__Action item__.
Whatever lines the data contains, output all of them unchanged.

__Material for the task__.
^^^^^^^^^^^^^^^^

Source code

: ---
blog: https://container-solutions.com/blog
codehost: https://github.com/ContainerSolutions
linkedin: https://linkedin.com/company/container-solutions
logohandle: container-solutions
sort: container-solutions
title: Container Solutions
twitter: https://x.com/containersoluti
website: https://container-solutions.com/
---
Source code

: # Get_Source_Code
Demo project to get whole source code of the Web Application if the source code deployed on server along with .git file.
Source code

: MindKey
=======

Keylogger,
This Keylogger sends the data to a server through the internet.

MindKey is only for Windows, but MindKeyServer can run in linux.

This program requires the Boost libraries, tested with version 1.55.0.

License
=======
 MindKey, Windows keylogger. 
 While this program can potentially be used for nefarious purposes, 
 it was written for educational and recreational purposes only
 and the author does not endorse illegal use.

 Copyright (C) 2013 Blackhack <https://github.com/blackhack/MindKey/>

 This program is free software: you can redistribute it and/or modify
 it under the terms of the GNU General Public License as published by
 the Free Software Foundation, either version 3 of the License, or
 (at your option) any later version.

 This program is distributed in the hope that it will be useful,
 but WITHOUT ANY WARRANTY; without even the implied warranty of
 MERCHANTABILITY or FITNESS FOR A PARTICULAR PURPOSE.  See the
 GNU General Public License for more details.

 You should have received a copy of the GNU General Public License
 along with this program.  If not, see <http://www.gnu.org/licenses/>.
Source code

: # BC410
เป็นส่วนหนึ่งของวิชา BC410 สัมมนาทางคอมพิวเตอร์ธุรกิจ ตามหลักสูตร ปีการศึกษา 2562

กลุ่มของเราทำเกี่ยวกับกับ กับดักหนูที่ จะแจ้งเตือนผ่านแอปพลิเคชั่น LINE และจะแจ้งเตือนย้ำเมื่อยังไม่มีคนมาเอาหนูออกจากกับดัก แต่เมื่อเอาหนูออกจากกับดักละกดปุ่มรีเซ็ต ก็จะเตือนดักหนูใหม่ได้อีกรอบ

^^^^^^^^^^^^^^^^

__Exercise output__.
Source code

: ---
blog: https://container-solutions.com/blog
codehost: https://github.com/ContainerSolutions
linkedin: https://linkedin.com/company/container-solutions
logohandle: container-solutions
sort: container-solutions
title: Container Solutions
twitter: https://x.com/containersoluti
website: https://container-solutions.com/
---
Source code

: # Get_Source_Code
Demo project to get whole source code of the Web Application if the source code deployed on server along with .git file.
Source code

: MindKey
=======

Keylogger,
This Keylogger sends the data to a server through the internet.

MindKey is only for Windows, but MindKeyServer can run in linux.

This program requires the Boost libraries, tested with version 1.55.0.

License
=======
 MindKey, Windows keylogger. 
 While this program can potentially be used for nefarious purposes, 
 it was written for educational and recreational purposes only
 and the author does not endorse illegal use.

 Copyright (C) 2013 Blackhack <https://github.com/blackhack/MindKey/>

 This program is free software: you can redistribute it and/or modify
 it under the terms of the GNU General Public License as published by
 the Free Software Foundation, either version 3 of the License, or
 (at your option) any later version.

 This program is distributed in the hope that it will be useful,
 but WITHOUT ANY WARRANTY; without even the implied warranty of
 MERCHANTABILITY or FITNESS FOR A PARTICULAR PURPOSE.  See the
 GNU General Public License for more details.

 You should have received a copy of the GNU General Public License
 along with this program.  If not, see <http://www.gnu.org/licenses/>.
Source code

: # BC410
เป็นส่วนหนึ่งของวิชา BC410 สัมมนาทางคอมพิวเตอร์ธุรกิจ ตามหลักสูตร ปีการศึกษา 2562

กลุ่มของเราทำเกี่ยวกับกับ กับดักหนูที่ จะแจ้งเตือนผ่านแอปพลิเคชั่น LINE และจะแจ้งเตือนย้ำเมื่อยังไม่มีคนมาเอาหนูออกจากกับดัก แต่เมื่อเอาหนูออกจากกับดักละกดปุ่มรีเซ็ต ก็จะเตือนดักหนูใหม่ได้อีกรอบ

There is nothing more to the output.